Graduate School/Faculty of Information Science and Electrical Engineering, Kyushu University, Fukuoka 819-0395, Japan.
Faculty of Informatics, Kansai University, Osaka 569-1095, Japan.
Sensors (Basel). 2019 Feb 20;19(4):884. doi: 10.3390/s19040884.
A bathroom has higher probability of accidents than other rooms due to a slippery floor and temperature change. Because of high privacy and humidity, we face difficulties in monitoring inside a bathroom using traditional healthcare methods based on cameras and wearable sensors. In this paper, we present a danger-pose detection system using commodity Wi-Fi devices, which can be applied to bathroom monitoring, preserving privacy. A machine learning-based detection method usually requires data collected in target situations, which is difficult in detection-of-danger situations. We therefore employ a machine learning-based anomaly-detection method that requires a small amount of data in anomaly conditions, minimizing the required training data collected in dangerous conditions. We first derive the amplitude and phase shift from Wi-Fi channel state information (CSI) to extract low-frequency components that are related to human activities. We then separately extract static and dynamic features from the CSI changes in time. Finally, the static and dynamic features are fed into a one-class support vector machine (SVM), which is used as an anomaly-detection method, to classify whether a user is not in bathtub, bathing safely, or in dangerous conditions. We conducted experimental evaluations and demonstrated that our danger-pose detection system achieved a high detection performance in a non-line-of-sight (NLOS) scenario.

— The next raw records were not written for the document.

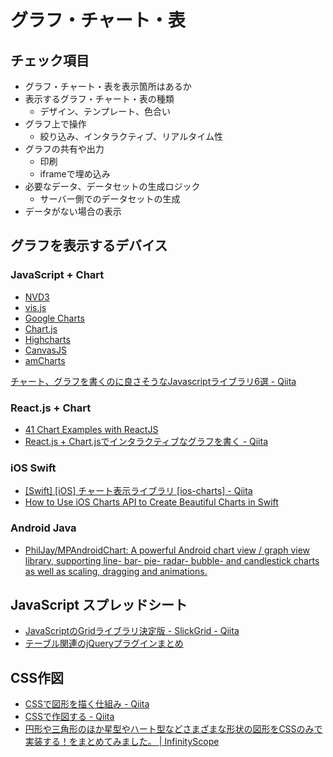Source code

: # グラフ・チャート・表

## チェック項目

* グラフ・チャート・表を表示箇所はあるか
* 表示するグラフ・チャート・表の種類 
	* デザイン、テンプレート、色合い
* グラフ上で操作
	* 絞り込み、インタラクティブ、リアルタイム性
* グラフの共有や出力
	* 印刷
	* iframeで埋め込み
* 必要なデータ、データセットの生成ロジック
	* サーバー側でのデータセットの生成
* データがない場合の表示

## グラフを表示するデバイス

### JavaScript + Chart

* [NVD3](http://nvd3.org/)
* [vis.js](http://visjs.org/)
* [Google Charts](https://developers.google.com/chart/)
* [Chart.js](http://www.chartjs.org/docs/)
* [Highcharts](http://www.highcharts.com/)
* [CanvasJS](http://canvasjs.com/)
* [amCharts](https://www.amcharts.com/)

[チャート、グラフを書くのに良さそうなJavascriptライブラリ6選 - Qiita](http://qiita.com/awakia/items/d064c772b759333c209a)

### React.js + Chart

* [41 Chart Examples with ReactJS](https://react.rocks/tag/Chart)
* [React.js + Chart.jsでインタラクティブなグラフを書く - Qiita](http://qiita.com/mnishiguchi/items/226c0a4bd85e4da54f42)

### iOS Swift

* [[Swift] [iOS] チャート表示ライブラリ [ios-charts] - Qiita](http://qiita.com/touyu/items/4fbd6d8187eb74752ba0)
* [How to Use iOS Charts API to Create Beautiful Charts in Swift](http://www.appcoda.com/ios-charts-api-tutorial/)

### Android Java

* [PhilJay/MPAndroidChart: A powerful Android chart view / graph view library, supporting line- bar- pie- radar- bubble- and candlestick charts as well as scaling, dragging and animations.](https://github.com/PhilJay/MPAndroidChart)


## JavaScript スプレッドシート

* [JavaScriptのGridライブラリ決定版 - SlickGrid - Qiita](http://qiita.com/icoxfog417/items/98e34c0555991033afec)
* [テーブル関連のjQueryプラグインまとめ](http://webkaru.net/jquery-plugin/cat/table/)

## CSS作図

* [CSSで図形を描く仕組み - Qiita](http://qiita.com/marrontan619/items/46cc48abfde4592b0a99)
* [CSSで作図する - Qiita](http://qiita.com/yaegaki/items/a1e518d16be9b85479b4)
* [円形や三角形のほか星型やハート型などさまざまな形状の図形をCSSのみで実装する！をまとめてみました。 | InfinityScope](http://infinityforest.net/home/archives/2483)
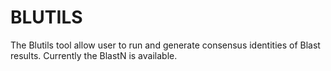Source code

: # BLUTILS

The Blutils tool allow user to run and generate consensus identities of Blast
results. Currently the BlastN is available.
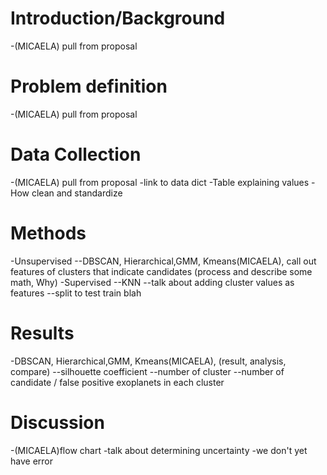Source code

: # Introduction/Background
-(MICAELA) pull from proposal

# Problem definition
-(MICAELA) pull from proposal

# Data Collection
-(MICAELA) pull from proposal
-link to data dict
-Table explaining values
-How clean and standardize

# Methods
-Unsupervised
--DBSCAN, Hierarchical,GMM, Kmeans(MICAELA), call out features of clusters that indicate candidates (process and describe some math, Why)
-Supervised
--KNN
--talk about adding cluster values as features
--split to test train blah

# Results
-DBSCAN, Hierarchical,GMM, Kmeans(MICAELA), (result, analysis, compare)
--silhouette coefficient 
--number of cluster
--number of candidate / false positive exoplanets in each cluster

# Discussion
-(MICAELA)flow chart
-talk about determining uncertainty 
-we don't yet have error

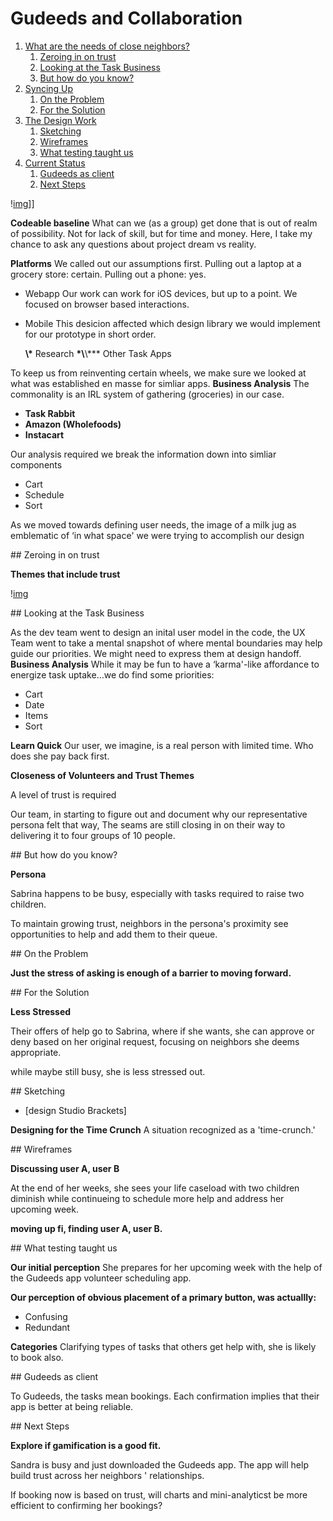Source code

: 
# Gudeeds and Collaboration



1.  [What are the needs of close neighbors?](#org279f9cd)
    1.  [Zeroing in on trust](#org849e540)
    2.  [Looking at the Task Business](#org3efce37)
    3.  [But how do you know?](#orga2f8557)
2.  [Syncing Up](#org9d41083)
    1.  [On the Problem](#orgc03a580)
    2.  [For the Solution](#org0a922e9)
3.  [The Design Work](#orgf5ebcd9)
    1.  [Sketching](#orgd8daf5b)
    2.  [Wireframes](#orgce9bdee)
    3.  [What testing taught us](#org7e8c6e6)
4.  [Current Status](#org15e840d)
    1.  [Gudeeds as client](#org5f4ca67)
    2.  [Next Steps](#org0816c40)

\![img](![img](https://paper-attachments.dropbox.com/s_939A39C54BE532AA128503EB46A60918FB25F0AE543B578BF78BB58E8F771B97_1626116205850_Prox+Peek+2021-07-12+13-54.gif))]]

<a id="org279f9cd"></a>

****Codeable baseline**** What can we (as a group) get done that is out of
realm of possibility. Not for lack of skill, but for time and money.
Here, I take my chance to ask any questions about project dream vs
reality.

****Platforms**** We called out our assumptions first. Pulling out a laptop at
a grocery store: certain. Pulling out a phone: yes.

-   Webapp Our work can work for iOS devices, but up to a point. We
    focused on browser based interactions.

-   Mobile This desicion affected which design library we would implement
    for our prototype in short order.
    
    ****\\\***** Research
    **\*\\**\\\*\*\* Other Task Apps

To keep us from reinventing certain wheels, we make sure we looked at
what was established en masse for simliar apps. ****Business Analysis**** The
commonality is an IRL system of gathering (groceries) in our case.

-   ****Task Rabbit****
-   ****Amazon (Wholefoods)****
-   ****Instacart****

Our analysis required we break the information down into simliar
components

-   Cart
-   Schedule
-   Sort

As we moved towards defining user needs, the image of a milk jug as
emblematic of ‘in what space' we were trying to accomplish our design

<a id="org849e540"></a>

\## Zeroing in on trust

****Themes that include trust****

\![img](![img](https://paper-attachments.dropbox.com/s_939A39C54BE532AA128503EB46A60918FB25F0AE543B578BF78BB58E8F771B97_1626047441287_2021-07-11+18.47.58.gif))

<a id="org3efce37"></a>

\## Looking at the Task Business

As the dev team went to design an inital user model in the code, the UX
Team went to take a mental snapshot of where mental boundaries may help
guide our priorities. We might need to express them at design handoff.  
****Business Analysis**** While it may be fun to have a ‘karma'-like
affordance to energize task uptake&#x2026;we do find some priorities:

-   Cart
-   Date
-   Items
-   Sort

****Learn Quick**** Our user, we imagine, is a real person with limited time.
Who does she pay back first.

****Closeness of Volunteers and Trust Themes****

A level of trust is required

Our team, in starting to figure out and document why our representative
persona felt that way, The seams are still closing in on their way to
delivering it to four groups of 10 people.

<a id="orga2f8557"></a>

\## But how do you know?

****Persona****

Sabrina happens to be busy, especially with tasks required to raise two
children.

To maintain growing trust, neighbors in the persona's proximity see
opportunities to help and add them to their queue.

<a id="org9d41083"></a>

<a id="orgc03a580"></a>

\## On the Problem

****Just the stress of asking is enough of a barrier to moving forward.****

<a id="org0a922e9"></a>

\## For the Solution

****Less Stressed****

Their offers of help go to Sabrina, where if she wants, she can approve
or deny based on her original request, focusing on neighbors she deems
appropriate.

while maybe still busy, she is less stressed out.

<a id="orgf5ebcd9"></a>

<a id="orgd8daf5b"></a>

\## Sketching

-   [design Studio Brackets]

****Designing for the Time Crunch**** A situation recognized as a
'time-crunch.'

<a id="orgce9bdee"></a>

\## Wireframes

****Discussing user A, user B****

At the end of her weeks, she sees your life caseload with two children
diminish while continueing to schedule more help and address her
upcoming week.

****moving up fi, finding user A, user B.****

<a id="org7e8c6e6"></a>

\## What testing taught us

****Our initial perception**** She prepares for her upcoming week with the
help of the Gudeeds app volunteer scheduling app.

****Our perception of obvious placement of a primary button, was
actuallly:****

-   Confusing
-   Redundant

****Categories**** Clarifying types of tasks that others get help with, she is
likely to book also.

<a id="org15e840d"></a>

<a id="org5f4ca67"></a>

\## Gudeeds as client

To Gudeeds, the tasks mean bookings. Each confirmation implies that
their app is better at being reliable.

<a id="org0816c40"></a>

\## Next Steps

****Explore if gamification is a good fit.****

Sandra is busy and just downloaded the Gudeeds app. The app will help
build trust across her neighbors ' relationships.

If booking now is based on trust, will charts and mini-analyticst be
more efficient to confirming her bookings?


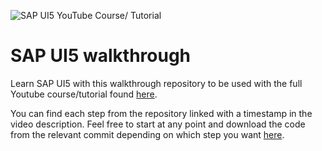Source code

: ![SAP UI5 YouTube Course/ Tutorial](https://user-images.githubusercontent.com/19891236/95460237-996b5c00-096c-11eb-9417-b15a384e098c.png)

# SAP UI5 walkthrough

Learn SAP UI5 with this walkthrough repository to be used with the full Youtube course/tutorial found [here](https://youtu.be/mmSB85rWQ3w).

You can find each step from the repository linked with a timestamp in the video description. Feel free to start at any point and download the code from the relevant commit depending on which step you want [here](https://github.com/brandoncaulfield/sap-ui5-walkthrough/commits/main).
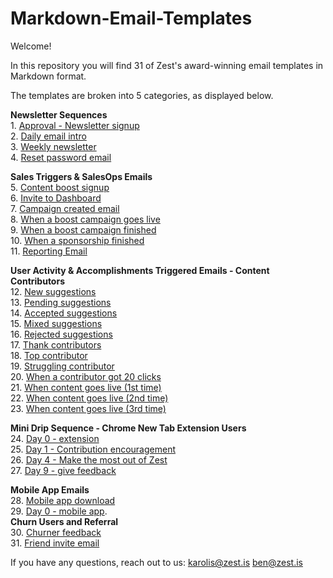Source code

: # Markdown-Email-Templates

Welcome!

In this repository you will find 31 of Zest's award-winning email templates in Markdown format.

The templates are broken into 5 categories, as displayed below.


**Newsletter Sequences**     
1\. [Approval - Newsletter signup](https://github.com/zestis/Markdown-Email-Templates/blob/master/emails/Approval%20-%20Newsletter%20Signup.md)  
2. [Daily email intro](https://github.com/zestis/Markdown-Email-Templates/blob/master/emails/Daily%20email%20intro.md)  
3. [Weekly newsletter](https://github.com/zestis/Markdown-Email-Templates/blob/master/emails/Weekly%20Newsletter.md)  
4. [Reset password email](https://github.com/zestis/Markdown-Email-Templates/blob/master/emails/Reset%20password%20email.md)  

**Sales Triggers & SalesOps Emails**  
5. [Content boost signup](https://github.com/zestis/Markdown-Email-Templates/blob/master/emails/Content%20boost%20signup.md)  
6. [Invite to Dashboard](https://github.com/zestis/Markdown-Email-Templates/blob/master/emails/Invite%20to%20Dashboard.md)  
7. [Campaign created email](https://github.com/zestis/Markdown-Email-Templates/blob/master/emails/Campaign%20created%20email.md)  
8. [When a boost campaign goes live](https://github.com/zestis/Markdown-Email-Templates/blob/master/emails/When%20a%20boost%20campaign%20goes%20live.md)  
9. [When a boost campaign finished](https://github.com/zestis/Markdown-Email-Templates/blob/master/emails/When%20a%20boost%20campaign%20finished.md)  
10. [When a sponsorship finished](https://github.com/zestis/Markdown-Email-Templates/blob/master/emails/When%20a%20sponsorship%20finished.md)     
11. [Reporting Email](https://github.com/zestis/Markdown-Email-Templates/blob/master/emails/Reporting%20Email.md)  

**User Activity & Accomplishments Triggered Emails - Content Contributors**   
12. [New suggestions](https://github.com/zestis/Markdown-Email-Templates/blob/master/emails/New%20Suggestions.md)  
13. [Pending suggestions](https://github.com/zestis/Markdown-Email-Templates/blob/master/emails/Pending%20Suggestions.md)   
14. [Accepted suggestions](https://github.com/zestis/Markdown-Email-Templates/blob/master/emails/Accepted%20Suggestions.md)  
15. [Mixed suggestions](https://github.com/zestis/Markdown-Email-Templates/blob/master/emails/Mixed%20Suggestions.md)   
16. [Rejected suggestions](https://github.com/zestis/Markdown-Email-Templates/blob/master/emails/Rejected%20Suggestions.md)  
17. [Thank contributors](https://github.com/zestis/Markdown-Email-Templates/blob/master/emails/Thank%20Contributors.md)  
18. [Top contributor](https://github.com/zestis/Markdown-Email-Templates/blob/master/emails/Top%20Contributor.md)  
19. [Struggling contributor](https://github.com/zestis/Markdown-Email-Templates/blob/master/emails/Struggling%20contributor.md)  
20. [When a contributor got 20 clicks](https://github.com/zestis/Markdown-Email-Templates/blob/master/emails/When%20a%20contributor%20got%2020%20clicks.md)    
21. [When content goes live (1st time)](https://github.com/zestis/Markdown-Email-Templates/blob/master/emails/When%20Content%20Goes%20Live%20-%20First%20Time.md)  
22. [When content goes live (2nd time)](https://github.com/zestis/Markdown-Email-Templates/blob/master/emails/When%20Content%20Goes%20Live%20-%20Third%20Time.md)  
23. [When content goes live (3rd time)](https://github.com/zestis/Markdown-Email-Templates/blob/master/emails/When%20Content%20Goes%20Live%20-%20Third%20Time.md)    

**Mini Drip Sequence - Chrome New Tab Extension Users**  
24. [Day 0 - extension](https://github.com/zestis/Markdown-Email-Templates/blob/master/emails/Day%200%20-%20Extension.md)  
25. [Day 1 - Contribution encouragement](https://github.com/zestis/Markdown-Email-Templates/blob/master/emails/Day%201%20-%20Contribution%20Encouragement.md)  
26. [Day 4 - Make the most out of Zest](https://github.com/zestis/Markdown-Email-Templates/blob/master/emails/Day%204%20-%20Make%20the%20most%20out%20of%20Zest.md)    
27. [Day 9 - give feedback](https://github.com/zestis/Markdown-Email-Templates/blob/master/emails/Day%209%20-%20give%20feedback.md)  

**Mobile App Emails**   
28. [Mobile app download](https://github.com/zestis/Markdown-Email-Templates/blob/master/emails/Mobile%20app%20download.md)  
29. [Day 0 - mobile app](https://github.com/zestis/Markdown-Email-Templates/blob/master/emails/Day%200%20-%20Mobile%20App.md).          
**Churn Users and Referral**  
30. [Churner feedback](https://github.com/zestis/Markdown-Email-Templates/blob/master/emails/Churner%20feedback.md)  
31. [Friend invite email](https://github.com/zestis/Markdown-Email-Templates/blob/master/emails/Friend%20invite%20email.md)  


If you have any questions, reach out to us:
karolis@zest.is
ben@zest.is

浴室比其他房间更容易发生事故,因为地面湿滑和温度变化。由于隐私性高和湿度大,我们在使用基于摄像头和可穿戴传感器的传统医疗保健方法对浴室进行监测时遇到了困难。在本文中,我们提出了一种使用商用 Wi-Fi 设备的危险姿势检测系统,该系统可应用于浴室监测,保护隐私。基于机器学习的检测方法通常需要在目标情况下收集数据,这在危险情况的检测中较为困难。因此,我们采用了一种基于机器学习的异常检测方法,该方法在异常情况下需要少量数据,从而最大限度地减少在危险情况下收集的训练数据。我们首先从 Wi-Fi 信道状态信息 (CSI) 中推导出幅度和相位偏移,以提取与人体活动相关的低频分量。然后,我们分别从 CSI 随时间的变化中提取静态和动态特征。最后,将静态和动态特征输入到作为异常检测方法的单类支持向量机 (SVM) 中,以分类用户是否不在浴缸中、安全洗澡或处于危险状态。我们进行了实验评估,并证明我们的危险姿势检测系统在非视距 (NLOS) 场景下具有很高的检测性能。